Account for the different item orders between Phase 1 and Phase 2 for SF and LF by means of the phase argument
Add the ins field to visits, providing a short hand for instrument ("sf", "lf", "bsid")
Transform the data for consistency, efficiency and clarity
Remove duplicates and sorts the data
Rename all item names to conform to the 9-position GSED convention using the gsed3 lexicon. This produces item names that start with gl1 and gs1 (was gto and gpa).
Split the data into visits and responses data frames, where visits contains the visit information and responses contains the item responses.
Remove gs1moc028 (Clench fist)
Remove responses for several language items after the age of 6, 9, 12 or 18 months, because the meaning changes with age.
Make sure that all responses are coded as 0 or 1.

Item renaming with dscore::rename_variables() relies on the item name translation table dscore::builtin_translate.

The R script gsedscripts::inst/scripts/phase2/build_database_fixed.R implements these steps, and builds the duckdb database with Phase 1 + 2 item data.
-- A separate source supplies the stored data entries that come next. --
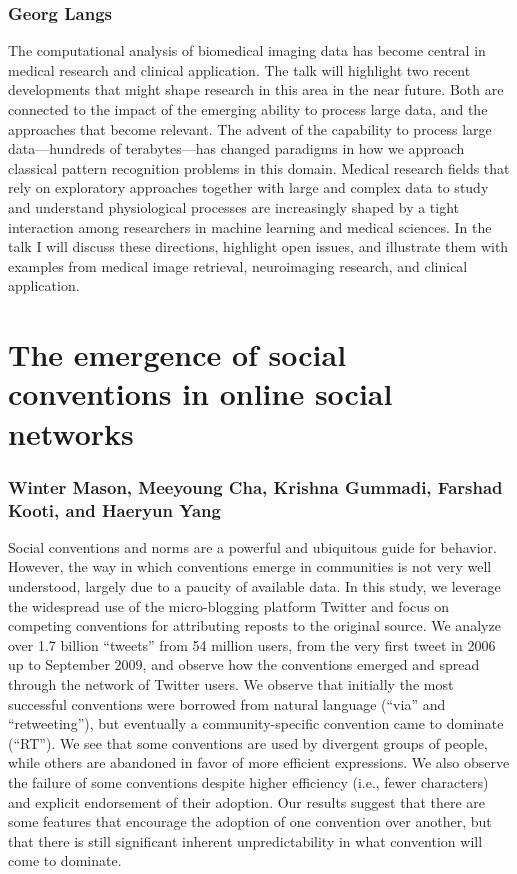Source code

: \documentclass[10pt,letterpaper]{article}
\begin{document}
\subsubsection{Georg Langs}

The computational analysis of biomedical imaging data has become central in
medical research and clinical application. The talk will highlight two recent
developments that might shape research in this area in the near future. Both are
connected to the impact of the emerging ability to process large data, and the
approaches that become relevant. The advent of the capability to process large
data---hundreds of terabytes---has changed paradigms in how we approach classical
pattern recognition problems in this domain. Medical research fields that rely on
exploratory approaches together with large and complex data to study and
understand physiological processes are increasingly shaped by a tight interaction
among researchers in machine learning and medical sciences. In the talk I will
discuss these directions, highlight open issues, and illustrate them
with examples from medical image retrieval, neuroimaging research, and
clinical application.

\section{The emergence of social conventions in online social networks}
\subsubsection{Winter Mason, Meeyoung Cha, Krishna Gummadi, Farshad Kooti, and Haeryun Yang}

Social conventions and norms are a powerful and ubiquitous guide for behavior.
However, the way in which conventions emerge in communities is not very well
understood, largely due to a paucity of available data.  In this study, we
leverage the widespread use of the micro-blogging platform Twitter and focus on
competing conventions for attributing reposts to the original source.  We analyze
over 1.7 billion ``tweets'' from 54 million users, from the very first tweet in
2006 up to September 2009, and observe how the conventions emerged and spread
through the network of Twitter users.  We observe that initially the most
successful conventions were borrowed from natural language (``via'' and
``retweeting''), but eventually a community-specific convention came to dominate
(``RT'').  We see that some conventions are used by divergent groups of people,
while others are abandoned in favor of more efficient expressions.  We also
observe the failure of some conventions despite higher efficiency (i.e., fewer
characters) and explicit endorsement of their adoption.  Our results suggest that
there are some features that encourage the adoption of one convention over
another, but that there is still significant inherent unpredictability in what
convention will come to dominate.
\end{document}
Additional cleaning and data repair

The gsedread::read_gsed_fixed() function reads the data per phase. After combining the data from the different phases, the functions gsedread::repair_visits() and gsedread::repair_responses() should be run to ensure that the data are in a consistent format.

Data governance

The Global Scales of Early Development (GSED) study is an international project coordinated by the World Health Organization (WHO). The data are stored in a secure SharePoint site and are shared within the GSED team for research purposes only. See https://www.who.int/publications/i/item/WHO-MSD-GSED-package-v1.0-2023.1 for information on the GSED study.

Acknowledgement

This study was supported by the Bill & Melinda Gates Foundation. The contents are the sole responsibility of the authors and may not necessarily represent the official views of the Bill & Melinda Gates Foundation or other agencies that may have supported the primary data studies used in the present study.